Your job with the data below is to output exactly the lines from the one holding "开始的两个星期，我们将会讨论" down to the one holding "## Locations", both included, and no others.

*** Opening EXERCISE INPUTS ***

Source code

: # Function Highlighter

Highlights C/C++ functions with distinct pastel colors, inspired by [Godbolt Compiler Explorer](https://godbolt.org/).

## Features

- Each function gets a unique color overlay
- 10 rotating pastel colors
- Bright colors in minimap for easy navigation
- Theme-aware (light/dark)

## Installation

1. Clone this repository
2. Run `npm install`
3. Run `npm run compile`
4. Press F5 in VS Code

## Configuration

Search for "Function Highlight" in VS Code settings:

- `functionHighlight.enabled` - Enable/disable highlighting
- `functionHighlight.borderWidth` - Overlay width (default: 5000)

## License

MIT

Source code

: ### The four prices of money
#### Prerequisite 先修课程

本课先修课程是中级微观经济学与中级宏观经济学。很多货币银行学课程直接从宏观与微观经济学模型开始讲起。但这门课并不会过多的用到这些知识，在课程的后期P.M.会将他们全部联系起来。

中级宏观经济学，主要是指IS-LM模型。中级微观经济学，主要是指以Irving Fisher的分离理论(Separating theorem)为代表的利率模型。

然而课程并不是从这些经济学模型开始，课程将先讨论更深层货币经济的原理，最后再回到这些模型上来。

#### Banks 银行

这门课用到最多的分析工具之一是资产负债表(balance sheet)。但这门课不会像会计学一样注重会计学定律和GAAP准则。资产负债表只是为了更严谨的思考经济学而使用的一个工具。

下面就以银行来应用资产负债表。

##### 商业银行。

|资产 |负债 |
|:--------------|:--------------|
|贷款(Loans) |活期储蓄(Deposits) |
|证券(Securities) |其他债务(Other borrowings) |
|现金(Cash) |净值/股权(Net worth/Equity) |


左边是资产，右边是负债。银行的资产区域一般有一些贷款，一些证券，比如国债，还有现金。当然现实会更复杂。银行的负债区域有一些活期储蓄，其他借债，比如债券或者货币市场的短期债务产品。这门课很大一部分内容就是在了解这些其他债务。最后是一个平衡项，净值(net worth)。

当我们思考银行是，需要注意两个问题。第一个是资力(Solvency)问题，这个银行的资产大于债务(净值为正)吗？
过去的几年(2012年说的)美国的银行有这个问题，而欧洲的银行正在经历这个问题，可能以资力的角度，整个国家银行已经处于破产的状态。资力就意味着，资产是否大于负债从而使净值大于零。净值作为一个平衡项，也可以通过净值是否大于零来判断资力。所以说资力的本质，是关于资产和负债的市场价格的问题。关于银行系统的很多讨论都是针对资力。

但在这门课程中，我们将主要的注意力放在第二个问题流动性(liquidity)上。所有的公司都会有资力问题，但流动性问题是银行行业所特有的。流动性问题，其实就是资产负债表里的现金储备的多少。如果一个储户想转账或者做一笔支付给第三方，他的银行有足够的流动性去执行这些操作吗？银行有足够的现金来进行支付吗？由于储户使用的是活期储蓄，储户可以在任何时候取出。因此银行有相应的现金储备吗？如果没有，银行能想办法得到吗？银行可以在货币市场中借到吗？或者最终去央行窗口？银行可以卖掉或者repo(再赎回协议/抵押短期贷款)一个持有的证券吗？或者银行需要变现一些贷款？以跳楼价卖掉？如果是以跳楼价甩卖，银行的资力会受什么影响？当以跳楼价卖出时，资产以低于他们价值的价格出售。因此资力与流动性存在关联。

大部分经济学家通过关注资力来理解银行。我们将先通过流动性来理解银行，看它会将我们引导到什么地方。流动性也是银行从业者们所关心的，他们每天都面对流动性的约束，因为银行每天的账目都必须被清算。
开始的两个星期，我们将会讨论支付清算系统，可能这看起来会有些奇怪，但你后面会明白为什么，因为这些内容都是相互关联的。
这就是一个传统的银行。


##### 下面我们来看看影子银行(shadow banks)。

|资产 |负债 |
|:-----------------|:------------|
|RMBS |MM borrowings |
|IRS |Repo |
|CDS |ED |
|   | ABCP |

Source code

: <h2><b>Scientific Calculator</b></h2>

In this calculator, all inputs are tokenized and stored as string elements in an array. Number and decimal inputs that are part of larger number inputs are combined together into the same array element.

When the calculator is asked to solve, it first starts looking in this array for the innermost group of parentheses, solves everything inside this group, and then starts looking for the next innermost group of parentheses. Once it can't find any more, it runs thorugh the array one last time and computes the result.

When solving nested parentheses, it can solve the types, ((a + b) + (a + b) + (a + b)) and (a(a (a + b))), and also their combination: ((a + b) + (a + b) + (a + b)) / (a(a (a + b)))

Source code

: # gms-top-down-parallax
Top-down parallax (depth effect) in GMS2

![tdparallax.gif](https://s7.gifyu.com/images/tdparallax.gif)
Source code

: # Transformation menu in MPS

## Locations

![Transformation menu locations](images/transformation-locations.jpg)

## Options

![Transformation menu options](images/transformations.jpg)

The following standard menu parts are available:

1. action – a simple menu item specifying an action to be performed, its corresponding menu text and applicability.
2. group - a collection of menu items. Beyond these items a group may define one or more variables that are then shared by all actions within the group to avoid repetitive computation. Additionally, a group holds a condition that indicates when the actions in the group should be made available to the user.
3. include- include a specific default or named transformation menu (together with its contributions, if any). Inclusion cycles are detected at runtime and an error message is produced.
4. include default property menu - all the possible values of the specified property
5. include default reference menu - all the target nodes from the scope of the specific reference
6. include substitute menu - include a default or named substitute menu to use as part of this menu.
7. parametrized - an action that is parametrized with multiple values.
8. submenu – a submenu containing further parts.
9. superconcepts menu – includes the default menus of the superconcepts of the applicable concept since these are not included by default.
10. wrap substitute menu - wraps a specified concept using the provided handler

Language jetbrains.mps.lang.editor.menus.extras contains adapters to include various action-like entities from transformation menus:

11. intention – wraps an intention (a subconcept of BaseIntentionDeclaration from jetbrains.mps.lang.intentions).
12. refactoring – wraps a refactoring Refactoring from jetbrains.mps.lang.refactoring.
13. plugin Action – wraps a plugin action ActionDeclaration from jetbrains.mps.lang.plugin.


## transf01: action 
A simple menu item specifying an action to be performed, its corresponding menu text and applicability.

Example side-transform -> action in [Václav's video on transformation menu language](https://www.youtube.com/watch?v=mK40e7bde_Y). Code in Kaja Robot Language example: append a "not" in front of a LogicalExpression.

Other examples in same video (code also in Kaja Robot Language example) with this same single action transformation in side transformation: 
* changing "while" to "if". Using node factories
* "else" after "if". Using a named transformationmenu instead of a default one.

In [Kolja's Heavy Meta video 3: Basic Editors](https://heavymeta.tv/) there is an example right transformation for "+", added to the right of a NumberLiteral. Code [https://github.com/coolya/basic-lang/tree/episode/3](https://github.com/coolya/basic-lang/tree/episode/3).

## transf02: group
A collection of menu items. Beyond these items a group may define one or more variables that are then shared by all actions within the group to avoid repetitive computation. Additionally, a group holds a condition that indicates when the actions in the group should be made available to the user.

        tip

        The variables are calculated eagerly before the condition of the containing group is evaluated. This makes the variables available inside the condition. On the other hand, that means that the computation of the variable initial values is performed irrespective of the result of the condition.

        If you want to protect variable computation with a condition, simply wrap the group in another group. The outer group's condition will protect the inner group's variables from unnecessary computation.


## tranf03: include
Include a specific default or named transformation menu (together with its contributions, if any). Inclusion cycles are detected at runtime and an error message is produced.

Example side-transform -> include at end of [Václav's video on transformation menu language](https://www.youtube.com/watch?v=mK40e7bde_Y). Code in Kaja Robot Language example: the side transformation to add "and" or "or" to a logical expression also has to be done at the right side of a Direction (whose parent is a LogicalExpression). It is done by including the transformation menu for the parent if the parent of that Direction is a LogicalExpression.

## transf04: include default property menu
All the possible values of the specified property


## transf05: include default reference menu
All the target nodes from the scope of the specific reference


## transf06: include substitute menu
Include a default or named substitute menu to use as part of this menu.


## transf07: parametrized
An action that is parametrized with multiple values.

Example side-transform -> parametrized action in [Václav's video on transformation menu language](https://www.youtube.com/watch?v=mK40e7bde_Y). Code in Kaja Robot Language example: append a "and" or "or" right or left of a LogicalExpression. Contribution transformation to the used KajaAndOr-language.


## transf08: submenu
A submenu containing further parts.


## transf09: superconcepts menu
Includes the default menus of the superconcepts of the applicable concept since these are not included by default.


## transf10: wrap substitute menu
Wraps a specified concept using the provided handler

*** Closing EXERCISE INPUTS ***

SOLVED PROBLEM >>
开始的两个星期，我们将会讨论支付清算系统，可能这看起来会有些奇怪，但你后面会明白为什么，因为这些内容都是相互关联的。
这就是一个传统的银行。


##### 下面我们来看看影子银行(shadow banks)。

|资产 |负债 |
|:-----------------|:------------|
|RMBS |MM borrowings |
|IRS |Repo |
|CDS |ED |
|   | ABCP |

Source code

: <h2><b>Scientific Calculator</b></h2>

In this calculator, all inputs are tokenized and stored as string elements in an array. Number and decimal inputs that are part of larger number inputs are combined together into the same array element.

When the calculator is asked to solve, it first starts looking in this array for the innermost group of parentheses, solves everything inside this group, and then starts looking for the next innermost group of parentheses. Once it can't find any more, it runs thorugh the array one last time and computes the result.

When solving nested parentheses, it can solve the types, ((a + b) + (a + b) + (a + b)) and (a(a (a + b))), and also their combination: ((a + b) + (a + b) + (a + b)) / (a(a (a + b)))

Source code

: # gms-top-down-parallax
Top-down parallax (depth effect) in GMS2

![tdparallax.gif](https://s7.gifyu.com/images/tdparallax.gif)
Source code

: # Transformation menu in MPS

## Locations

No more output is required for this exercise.